▶ Instructions to follow
Reproduce the entries shown below only from the line with "donde en la parte izquierda" down to the line with "1.En la página", keeping both end lines and copying each one exactly.

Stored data
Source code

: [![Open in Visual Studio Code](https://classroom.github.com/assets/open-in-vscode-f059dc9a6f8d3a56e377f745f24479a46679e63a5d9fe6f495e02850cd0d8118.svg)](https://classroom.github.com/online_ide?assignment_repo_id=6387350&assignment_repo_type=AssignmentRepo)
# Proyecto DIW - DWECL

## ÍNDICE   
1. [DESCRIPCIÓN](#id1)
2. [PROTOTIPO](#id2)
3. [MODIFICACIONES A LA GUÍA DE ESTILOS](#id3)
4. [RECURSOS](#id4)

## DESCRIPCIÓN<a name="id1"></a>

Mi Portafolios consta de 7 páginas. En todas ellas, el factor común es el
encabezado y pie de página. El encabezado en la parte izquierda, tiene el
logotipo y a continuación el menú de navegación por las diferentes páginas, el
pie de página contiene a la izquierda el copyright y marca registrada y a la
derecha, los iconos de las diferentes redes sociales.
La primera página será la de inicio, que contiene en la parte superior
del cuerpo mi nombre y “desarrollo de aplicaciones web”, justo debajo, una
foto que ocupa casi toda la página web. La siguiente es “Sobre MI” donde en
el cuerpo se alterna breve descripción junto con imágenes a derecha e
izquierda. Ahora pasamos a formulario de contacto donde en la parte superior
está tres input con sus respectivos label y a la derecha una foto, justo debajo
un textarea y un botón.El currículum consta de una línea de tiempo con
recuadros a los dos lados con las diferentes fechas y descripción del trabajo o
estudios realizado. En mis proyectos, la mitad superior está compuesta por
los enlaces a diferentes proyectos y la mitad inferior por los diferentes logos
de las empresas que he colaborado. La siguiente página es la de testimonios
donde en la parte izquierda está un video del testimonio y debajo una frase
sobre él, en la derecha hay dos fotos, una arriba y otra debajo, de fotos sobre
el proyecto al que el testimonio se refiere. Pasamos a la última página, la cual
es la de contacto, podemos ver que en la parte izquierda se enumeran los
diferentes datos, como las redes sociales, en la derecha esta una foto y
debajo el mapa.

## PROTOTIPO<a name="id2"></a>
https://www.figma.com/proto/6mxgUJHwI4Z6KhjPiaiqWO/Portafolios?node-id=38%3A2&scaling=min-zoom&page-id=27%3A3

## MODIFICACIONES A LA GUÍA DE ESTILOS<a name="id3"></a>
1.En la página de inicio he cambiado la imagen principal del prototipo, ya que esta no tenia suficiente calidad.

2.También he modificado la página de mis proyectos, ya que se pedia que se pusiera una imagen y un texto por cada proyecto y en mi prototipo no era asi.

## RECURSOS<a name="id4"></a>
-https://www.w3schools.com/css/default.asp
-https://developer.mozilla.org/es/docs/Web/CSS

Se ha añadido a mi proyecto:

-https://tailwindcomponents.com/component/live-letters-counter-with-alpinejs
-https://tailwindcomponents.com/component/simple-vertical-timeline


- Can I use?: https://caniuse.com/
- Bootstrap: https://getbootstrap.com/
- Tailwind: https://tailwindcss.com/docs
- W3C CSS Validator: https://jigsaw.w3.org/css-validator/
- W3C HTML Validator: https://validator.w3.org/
* * *
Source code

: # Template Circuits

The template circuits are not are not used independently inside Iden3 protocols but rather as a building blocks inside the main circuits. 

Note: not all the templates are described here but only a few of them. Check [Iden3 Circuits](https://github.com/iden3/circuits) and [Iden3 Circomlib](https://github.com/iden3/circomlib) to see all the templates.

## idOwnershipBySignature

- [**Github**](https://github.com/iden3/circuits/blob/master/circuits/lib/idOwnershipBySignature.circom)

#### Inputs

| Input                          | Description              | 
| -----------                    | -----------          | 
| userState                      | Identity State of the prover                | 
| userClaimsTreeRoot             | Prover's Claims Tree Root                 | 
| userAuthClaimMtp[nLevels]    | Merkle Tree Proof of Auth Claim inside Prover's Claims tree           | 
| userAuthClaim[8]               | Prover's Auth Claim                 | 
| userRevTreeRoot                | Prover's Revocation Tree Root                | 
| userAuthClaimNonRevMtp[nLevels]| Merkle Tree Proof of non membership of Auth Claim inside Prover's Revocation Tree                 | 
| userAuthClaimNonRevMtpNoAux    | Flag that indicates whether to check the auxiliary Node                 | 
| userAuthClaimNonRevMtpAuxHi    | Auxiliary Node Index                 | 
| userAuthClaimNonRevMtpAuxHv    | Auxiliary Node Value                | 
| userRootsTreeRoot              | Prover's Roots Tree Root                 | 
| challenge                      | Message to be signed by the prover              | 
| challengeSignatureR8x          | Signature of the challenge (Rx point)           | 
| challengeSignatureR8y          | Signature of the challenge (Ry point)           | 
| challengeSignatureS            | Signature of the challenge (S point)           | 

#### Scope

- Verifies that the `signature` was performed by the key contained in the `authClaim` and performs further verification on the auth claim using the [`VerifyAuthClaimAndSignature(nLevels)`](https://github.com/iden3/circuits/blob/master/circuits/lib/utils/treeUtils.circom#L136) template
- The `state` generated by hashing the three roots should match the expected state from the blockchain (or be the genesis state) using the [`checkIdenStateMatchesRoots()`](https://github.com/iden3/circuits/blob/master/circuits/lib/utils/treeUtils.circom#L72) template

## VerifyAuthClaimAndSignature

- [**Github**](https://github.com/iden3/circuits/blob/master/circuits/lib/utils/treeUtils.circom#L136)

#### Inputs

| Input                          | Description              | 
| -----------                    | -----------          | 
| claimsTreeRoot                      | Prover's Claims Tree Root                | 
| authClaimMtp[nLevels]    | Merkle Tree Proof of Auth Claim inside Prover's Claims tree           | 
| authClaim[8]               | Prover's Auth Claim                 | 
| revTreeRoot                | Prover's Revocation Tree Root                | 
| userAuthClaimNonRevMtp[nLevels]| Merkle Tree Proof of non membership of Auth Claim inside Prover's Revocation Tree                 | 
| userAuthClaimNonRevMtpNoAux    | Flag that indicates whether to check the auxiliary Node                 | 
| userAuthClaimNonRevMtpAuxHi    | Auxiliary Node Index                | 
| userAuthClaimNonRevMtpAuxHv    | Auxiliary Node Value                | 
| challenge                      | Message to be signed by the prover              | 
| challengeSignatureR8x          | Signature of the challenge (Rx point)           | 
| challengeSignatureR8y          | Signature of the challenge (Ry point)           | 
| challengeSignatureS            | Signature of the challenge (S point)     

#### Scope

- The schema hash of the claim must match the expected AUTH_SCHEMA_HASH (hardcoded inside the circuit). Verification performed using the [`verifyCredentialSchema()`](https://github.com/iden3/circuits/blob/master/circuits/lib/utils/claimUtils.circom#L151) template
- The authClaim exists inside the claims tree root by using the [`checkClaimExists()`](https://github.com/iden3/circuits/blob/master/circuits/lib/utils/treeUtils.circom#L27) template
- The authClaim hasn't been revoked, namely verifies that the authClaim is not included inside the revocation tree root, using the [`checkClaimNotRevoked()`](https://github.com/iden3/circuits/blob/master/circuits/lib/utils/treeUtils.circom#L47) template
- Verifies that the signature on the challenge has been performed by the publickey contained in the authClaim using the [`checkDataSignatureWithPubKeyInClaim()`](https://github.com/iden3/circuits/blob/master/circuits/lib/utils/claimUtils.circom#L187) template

▶ Answer section
donde en la parte izquierda está un video del testimonio y debajo una frase
sobre él, en la derecha hay dos fotos, una arriba y otra debajo, de fotos sobre
el proyecto al que el testimonio se refiere. Pasamos a la última página, la cual
es la de contacto, podemos ver que en la parte izquierda se enumeran los
diferentes datos, como las redes sociales, en la derecha esta una foto y
debajo el mapa.

## PROTOTIPO<a name="id2"></a>
https://www.figma.com/proto/6mxgUJHwI4Z6KhjPiaiqWO/Portafolios?node-id=38%3A2&scaling=min-zoom&page-id=27%3A3

## MODIFICACIONES A LA GUÍA DE ESTILOS<a name="id3"></a>
1.En la página de inicio he cambiado la imagen principal del prototipo, ya que esta no tenia suficiente calidad.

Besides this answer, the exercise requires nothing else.